1)      Determine your HR and risk-management needs,

2)      Ensure that the PEO can meet your goals,

3)      Check the firm’s financial background by asking for banking and credit references,

4)      Ask for client and professional references,

5)      Check to see if the PEO is member in good standing of NAPEO,

6)      Investigate the company’s administrative and risk-management competence,

7)      Understand how employee benefits are funded? Who is the third party administrator or carrier? Is it licensed?

8)      Understand how the PEO tailors employee benefits. Determine if they fit the needs of your employees.
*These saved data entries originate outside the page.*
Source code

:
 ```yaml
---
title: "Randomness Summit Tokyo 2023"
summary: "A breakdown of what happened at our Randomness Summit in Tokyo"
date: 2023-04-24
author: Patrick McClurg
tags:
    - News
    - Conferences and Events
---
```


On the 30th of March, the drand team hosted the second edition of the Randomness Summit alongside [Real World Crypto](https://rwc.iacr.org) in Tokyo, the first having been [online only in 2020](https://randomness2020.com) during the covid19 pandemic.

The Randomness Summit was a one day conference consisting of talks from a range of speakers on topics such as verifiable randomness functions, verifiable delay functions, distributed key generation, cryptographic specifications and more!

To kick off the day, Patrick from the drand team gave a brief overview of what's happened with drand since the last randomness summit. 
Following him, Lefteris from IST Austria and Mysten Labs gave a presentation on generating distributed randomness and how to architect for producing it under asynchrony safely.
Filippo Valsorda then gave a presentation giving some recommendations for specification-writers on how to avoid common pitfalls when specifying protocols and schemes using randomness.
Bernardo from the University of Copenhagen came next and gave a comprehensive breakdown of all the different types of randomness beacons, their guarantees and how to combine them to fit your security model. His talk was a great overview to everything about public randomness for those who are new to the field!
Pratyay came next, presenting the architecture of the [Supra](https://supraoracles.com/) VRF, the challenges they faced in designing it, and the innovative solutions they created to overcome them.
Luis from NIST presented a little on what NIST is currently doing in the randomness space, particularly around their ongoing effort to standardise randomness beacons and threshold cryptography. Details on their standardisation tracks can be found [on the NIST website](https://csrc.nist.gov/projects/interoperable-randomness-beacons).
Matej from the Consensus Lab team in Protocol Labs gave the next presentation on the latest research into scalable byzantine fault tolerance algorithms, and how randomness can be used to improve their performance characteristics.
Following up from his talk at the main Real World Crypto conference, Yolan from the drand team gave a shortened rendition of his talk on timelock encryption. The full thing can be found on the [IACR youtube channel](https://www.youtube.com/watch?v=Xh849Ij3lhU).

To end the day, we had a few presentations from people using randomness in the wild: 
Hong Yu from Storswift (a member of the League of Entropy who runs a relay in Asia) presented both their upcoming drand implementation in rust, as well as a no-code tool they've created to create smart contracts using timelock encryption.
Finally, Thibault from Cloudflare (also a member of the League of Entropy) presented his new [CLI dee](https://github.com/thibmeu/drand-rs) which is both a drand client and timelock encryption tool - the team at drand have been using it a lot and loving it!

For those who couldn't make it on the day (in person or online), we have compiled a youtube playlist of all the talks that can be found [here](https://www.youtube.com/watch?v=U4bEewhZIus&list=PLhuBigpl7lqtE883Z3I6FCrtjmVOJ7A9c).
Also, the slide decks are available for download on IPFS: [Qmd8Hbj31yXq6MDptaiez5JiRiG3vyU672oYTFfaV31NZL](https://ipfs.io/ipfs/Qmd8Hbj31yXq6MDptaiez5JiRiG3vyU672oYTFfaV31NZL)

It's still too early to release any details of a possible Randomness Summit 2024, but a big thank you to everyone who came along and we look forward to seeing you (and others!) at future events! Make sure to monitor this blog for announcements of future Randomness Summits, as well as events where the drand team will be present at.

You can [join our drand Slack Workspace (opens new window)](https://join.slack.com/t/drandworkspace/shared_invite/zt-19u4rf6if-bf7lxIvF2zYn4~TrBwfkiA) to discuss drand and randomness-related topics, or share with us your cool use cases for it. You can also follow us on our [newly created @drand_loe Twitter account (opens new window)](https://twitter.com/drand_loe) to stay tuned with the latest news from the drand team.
9)      Review the service agreement carefully. Are the respective parties’ responsibilities and liabilities clear? What guarantees are provided? What provisions permit you or the PEO to terminate the contract?

 

            If a PEO does not meet or exceed your standards in regards to the above listed questions, it is probably not a good idea to utilize their services. After all, you are outsourcing many of the practice’s administrative functions, and you should feel comfortable with group in knowing that they will mitigate your liability rather than becoming a liability.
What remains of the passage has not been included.